Clinton camp blames Russia for emails leak
PHILADELPHIA — For decades, Republicans were the fiercest of Cold Warriors, fighting the spread of communism and, not incidentally, winning elections by painting Democrats as the party of fealty and fecklessness.
Even with the dissolution of the Soviet Union, the GOP and its defense and foreign policy leaders warned against the threat posted by a revanchist Russia.
Four years ago, Republican nominee Mitt Romney portrayed President Barack Obama as too timorous to end the bullying behavior of Russian President Vladimir Putin and contain “our No. 1 geopolitical foe.”
But in one of the most startling turnabouts in a campaign filled with role reversals, it is now the Democrats brandishing fear of Moscow as a club, accusing Donald Trump of an oddly worshipful regard for the Russian leader and suggesting the Kremlin may be interfering in the U.S. election on his behalf.
On Sunday, on the eve of the party’s national convention, Democrats seized on the release of internal emails by the website WikiLeaks to assert that Russia was trying to undermine Hillary Clinton in hopes of boosting Trump’s November prospects. “Russian state actors broke into the (Democratic National Committee), took all these emails and now are leaking them,” Robby Mook, Clinton’s campaign manager, said on ABC’s “This Week.”
Mook cited unnamed experts to support his claim, which has only circumstantial evidence as back up: A cybersecurity firm hired by the committee reported last month its computer systems had been hacked by two separate groups with ties, the firm said, to Russian intelligence organizations.
WikiLeaks has not said where it obtained the emails it revealed or whether they were linked to that hacking incident.
“They are pretty desperate pretty quickly,” Paul Manafort, the chairman of Trump’s campaign, told reporters in brushing off Mook’s assertion.
Politically, the allegation served a dual purpose.
Taken together with Trump’s friendly statements about Putin and his strong-man persona, his criticism of NATO and the GOP’s decision to abandon platform language critical of Russia’s invasion of Ukraine, it once more yoked the Republican nominee to one of America’s most enduring adversaries.

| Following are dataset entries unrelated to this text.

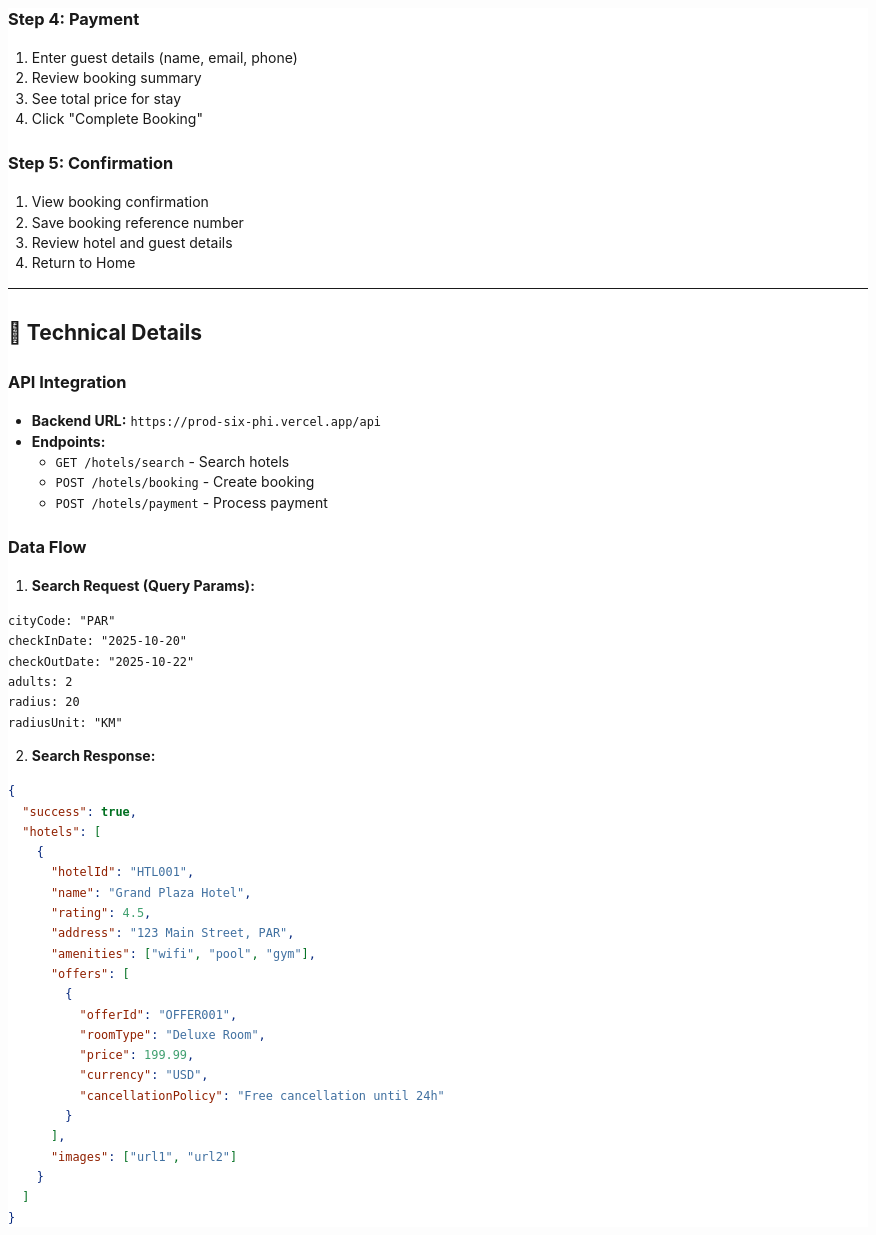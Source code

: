### Step 4: Payment
1. Enter guest details (name, email, phone)
2. Review booking summary
3. See total price for stay
4. Click "Complete Booking"

### Step 5: Confirmation
1. View booking confirmation
2. Save booking reference number
3. Review hotel and guest details
4. Return to Home

---

## 🔧 Technical Details

### API Integration
- **Backend URL:** `https://prod-six-phi.vercel.app/api`
- **Endpoints:**
  - `GET /hotels/search` - Search hotels
  - `POST /hotels/booking` - Create booking
  - `POST /hotels/payment` - Process payment

### Data Flow
1. **Search Request (Query Params):**
```
cityCode: "PAR"
checkInDate: "2025-10-20"
checkOutDate: "2025-10-22"
adults: 2
radius: 20
radiusUnit: "KM"
```

2. **Search Response:**
```json
{
  "success": true,
  "hotels": [
    {
      "hotelId": "HTL001",
      "name": "Grand Plaza Hotel",
      "rating": 4.5,
      "address": "123 Main Street, PAR",
      "amenities": ["wifi", "pool", "gym"],
      "offers": [
        {
          "offerId": "OFFER001",
          "roomType": "Deluxe Room",
          "price": 199.99,
          "currency": "USD",
          "cancellationPolicy": "Free cancellation until 24h"
        }
      ],
      "images": ["url1", "url2"]
    }
  ]
}
```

Trump told The New York Times last week that, as president, he would not automatically come to the defense of America’s NATO allies if they were attacked by Russia.
The assurance of all-forone assistance is a fundamental underpinning of the post-World War II pact between the U.S and its European allies and has been a bulwark against Russian expansionism in Eastern Europe.
Clinton’s strategists hope such statements will help drive security-conscious Republicans to the presumptive Democratic nominee; she already has gained endorsements from some of the party’s senior national security figures.
On Sunday, Manafort swatted back at suggestions Trump is too cozy with Putin.
“It’s absurd,” Manafort said on ABC’s “This Week.” “There’s no basis for it.”
Manafort, a longtime Washington insider, has his own ties to Russia, having worked as a political consultant for a pro-Russian government in Ukraine.
Obama said on CBS’ “Face the Nation” that Trump’s threat to curtail U.S. involvement in NATO was further “indication of the lack of preparedness” to oversee the country’s relationship with the world.
“Frankly, it’s sad,” Trump said on NBC’s “Meet the Press.” “We have NATO, and we have many countries that aren’t paying for what they’re supposed to be paying, which is already too little, but they’re not paying anyway. And we’re giving them a free ride or giving them a ride where they owe us tremendous amounts of money.”